De « notes », ce texte n’en a que le titre car chaque fragment, chaque « retour de séance » est plus ouvragé, plus soigné, plus travaillé qu’il est imaginable. Joan Didion a un talent des plus certains pour donner à lire les grandes idées qui ont émergé de ses sessions, les rebondissements proposés par son psychanalyste, les enjeux évoqués, les réflexions soulevées. Elle le fait d’une telle façon qu’elle nous parle à toutes et tous.
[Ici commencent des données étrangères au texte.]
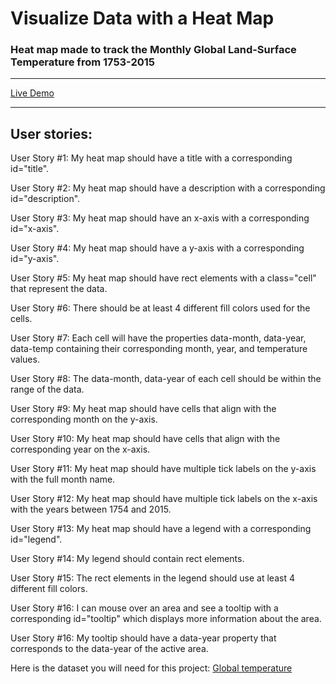 #  Visualize Data with a Heat Map

### Heat map made to track the Monthly Global Land-Surface Temperature from  1753-2015 

---------------------------

[Live Demo](https://codepen.io/iancarlo-lab/full/wvvbJax)

---------------------------

## User stories: 

User Story #1: My heat map should have a title with a corresponding id="title".

User Story #2: My heat map should have a description with a corresponding id="description".

User Story #3: My heat map should have an x-axis with a corresponding id="x-axis".

User Story #4: My heat map should have a y-axis with a corresponding id="y-axis".

User Story #5: My heat map should have rect elements with a class="cell" that represent the data.

User Story #6: There should be at least 4 different fill colors used for the cells.

User Story #7: Each cell will have the properties data-month, data-year, data-temp containing their corresponding month, year, and temperature values.

User Story #8: The data-month, data-year of each cell should be within the range of the data.

User Story #9: My heat map should have cells that align with the corresponding month on the y-axis.

User Story #10: My heat map should have cells that align with the corresponding year on the x-axis.

User Story #11: My heat map should have multiple tick labels on the y-axis with the full month name.

User Story #12: My heat map should have multiple tick labels on the x-axis with the years between 1754 and 2015.

User Story #13: My heat map should have a legend with a corresponding id="legend".

User Story #14: My legend should contain rect elements.

User Story #15: The rect elements in the legend should use at least 4 different fill colors.

User Story #16: I can mouse over an area and see a tooltip with a corresponding id="tooltip" which displays more information about the area.

User Story #16: My tooltip should have a data-year property that corresponds to the data-year of the active area.

Here is the dataset you will need for this project: [Global temperature](https://raw.githubusercontent.com/freeCodeCamp/ProjectReferenceData/master/global-temperature.json)
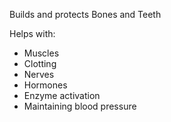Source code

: Builds and protects Bones and Teeth

Helps with:
- Muscles
- Clotting
- Nerves
- Hormones
- Enzyme activation
- Maintaining blood pressure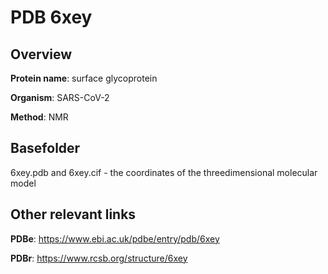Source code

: # PDB 6xey

## Overview

**Protein name**: surface glycoprotein

**Organism**: SARS-CoV-2

**Method**: NMR



## Basefolder

6xey.pdb and 6xey.cif - the coordinates of the threedimensional molecular model



## Other relevant links 
**PDBe**:  https://www.ebi.ac.uk/pdbe/entry/pdb/6xey
 
**PDBr**: https://www.rcsb.org/structure/6xey 
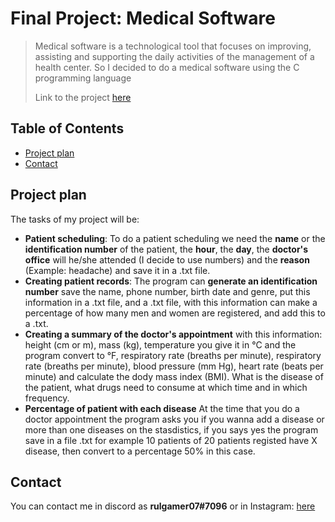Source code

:# Final Project: Medical Software
>Medical software is a technological tool that focuses on improving, assisting and supporting the daily activities of the management of a health center. So I decided to do a medical software using the C programming language
>
>Link to the project [here](https://github.com/rulgamer03/C/tree/main/homework/finalproject)

## Table of Contents
* [Project plan](#Project-plan)
* [Contact](#Contact)
<!-- * [License](#license) -->

## Project plan
The tasks of my project will be:
* **Patient scheduling**: To do a patient scheduling we need the **name** or the **identification number** of the patient, the **hour**, the **day**, the **doctor's office** will he/she attended (I decide to use numbers) and the **reason** (Example:  headache) and save it in a .txt file.
* **Creating patient records**:  The program can **generate an identification number** save the name, phone number, birth date and genre, put this information in a .txt file, and a .txt file, with this information can make a percentage of how many men and women are registered, and add this to a .txt.
* **Creating a summary of the doctor's appointment** with this information: height (cm or m), mass (kg), temperature you give it in °C and the program convert to °F, respiratory rate (breaths per minute), respiratory rate (breaths per minute), blood pressure (mm Hg), heart rate (beats per minute) and calculate the dody mass index (BMI). What is the disease of the patient, what drugs need to consume at which time and in which frequency. 
* **Percentage of patient with each disease** At the time that you do a doctor appointment the program asks you if you wanna add a disease or more than one diseases on the stasdistics, if you says yes the program save in a file .txt for example 10 patients of 20 patients registed have X disease, then convert to a percentage 50% in this case.
## Contact
You can contact me in discord as  **rulgamer07#7096** or in Instagram: [here](https://www.instagram.com/bad_ruly/)

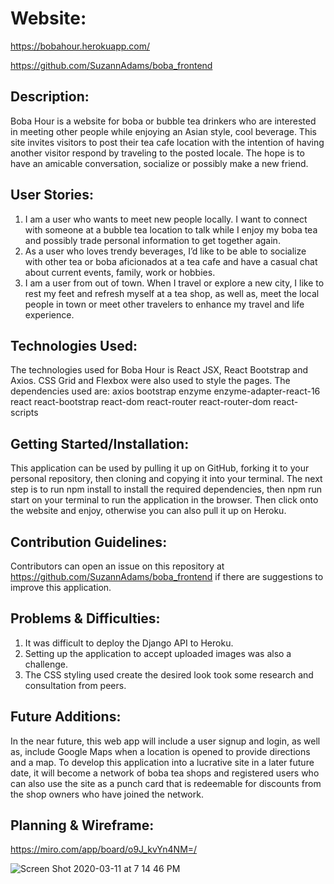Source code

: # Website:

https://bobahour.herokuapp.com/

https://github.com/SuzannAdams/boba_frontend

## Description:

Boba Hour is a website for boba or bubble tea drinkers who are interested in meeting other people while enjoying an Asian style, cool beverage. This site invites visitors to post their tea cafe location with the intention of having another visitor respond by traveling to the posted locale. The hope is to have an amicable conversation, socialize or possibly make a new friend.

## User Stories:

1. I am a user who wants to meet new people locally. I want to connect with someone at a bubble tea location to talk while I enjoy my boba tea and possibly trade personal information to get together again.
2. As a user who loves trendy beverages, I’d like to be able to socialize with other tea or boba aficionados at a tea cafe and have a casual chat about current events, family, work or hobbies.
3. I am a user from out of town. When I travel or explore a new city, I like to rest my feet and refresh myself at a tea shop, as well as, meet the local people in town or meet other travelers to enhance my travel and life experience.

## Technologies Used:

The technologies used for Boba Hour is React JSX, React Bootstrap and Axios. CSS Grid and Flexbox were also used to style the pages. The dependencies used are:
axios
bootstrap
enzyme
enzyme-adapter-react-16
react
react-bootstrap
react-dom
react-router
react-router-dom
react-scripts

## Getting Started/Installation:

This application can be used by pulling it up on GitHub, forking it to your personal repository, then cloning and copying it into your terminal. The next step is to run npm install to install the required dependencies, then npm run start on your terminal to run the application in the browser. Then click onto the website and enjoy, otherwise you can also pull it up on Heroku.

## Contribution Guidelines:

Contributors can open an issue on this repository at https://github.com/SuzannAdams/boba_frontend if there are suggestions to improve this application.

## Problems & Difficulties:

1. It was difficult to deploy the Django API to Heroku.
2. Setting up the application to accept uploaded images was also a challenge.
3. The CSS styling used create the desired look took some research and consultation from peers.

## Future Additions:

In the near future, this web app will include a user signup and login, as well as, include Google Maps when a location is opened to provide directions and a map. To develop this application into a lucrative site in a later future date, it will become a network of boba tea shops and registered users who can also use the site as a punch card that is redeemable for discounts from the shop owners who have joined the network.

## Planning & Wireframe:

https://miro.com/app/board/o9J_kvYn4NM=/

![Screen Shot 2020-03-11 at 7 14 46 PM](https://user-images.githubusercontent.com/58324606/76480693-bd61c180-63cc-11ea-9b56-147bf0e431a2.png)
Et si c’est essentiellement de sa fille qu’il est question, des affres de l’alcoolisme dans lesquels elle s’est enfoncée et de comment Joan Didion pourrait l’aider à s’en sortir, elle donne à son récit une portée universelle.
Je trouve complètement fou qu’un texte qui n’avait aucune vocation à être rendu public soit si magistral. Cette prise de conscience n’a fait que renforcer mon immense passion pour Joan Didion, mon admiration pour cette autrice hors du commun, cette mère que la vie n’avait pas épargné, ce petit soldat de plomb à la sensibilité et l’intelligence rare.
Cette histoire m’a d’abord touchée parce qu’elle est très similaire à celle que vivent trois de mes proches. Mais très vite, j’ai senti une bascule et je n’ai cessé d’en souligner des passages (à titre plus « personnel ») ; cette histoire n’était plus seulement celle de ma famille, le fonctionnement et les peurs de Joan Didion m’évoquaient par bien des aspects les miennes. Aussi, je me suis sentie, tout au long de ma lecture, infiniment proche d’elle.
Alors des notes d’analyse comme ça, croyez-moi, on en veut tous les jours. Parce que ce n’est pas sous le sabot d’un cheval que vous trouverez des feuillets rédigé avec un tel soin, une telle acuité, une telle précision. Ce n’est pas tous les jours que vous verrez une finesse psychologique telle, une façon de la mettre en perspective, de l’auréoler d’idées, de la tresser de liens. Non, ce n’est pas tous les jours, alors je vous en conjure, lisez les Notes à John, cette méditation poignante sur la maternité et les tragédies personnelles.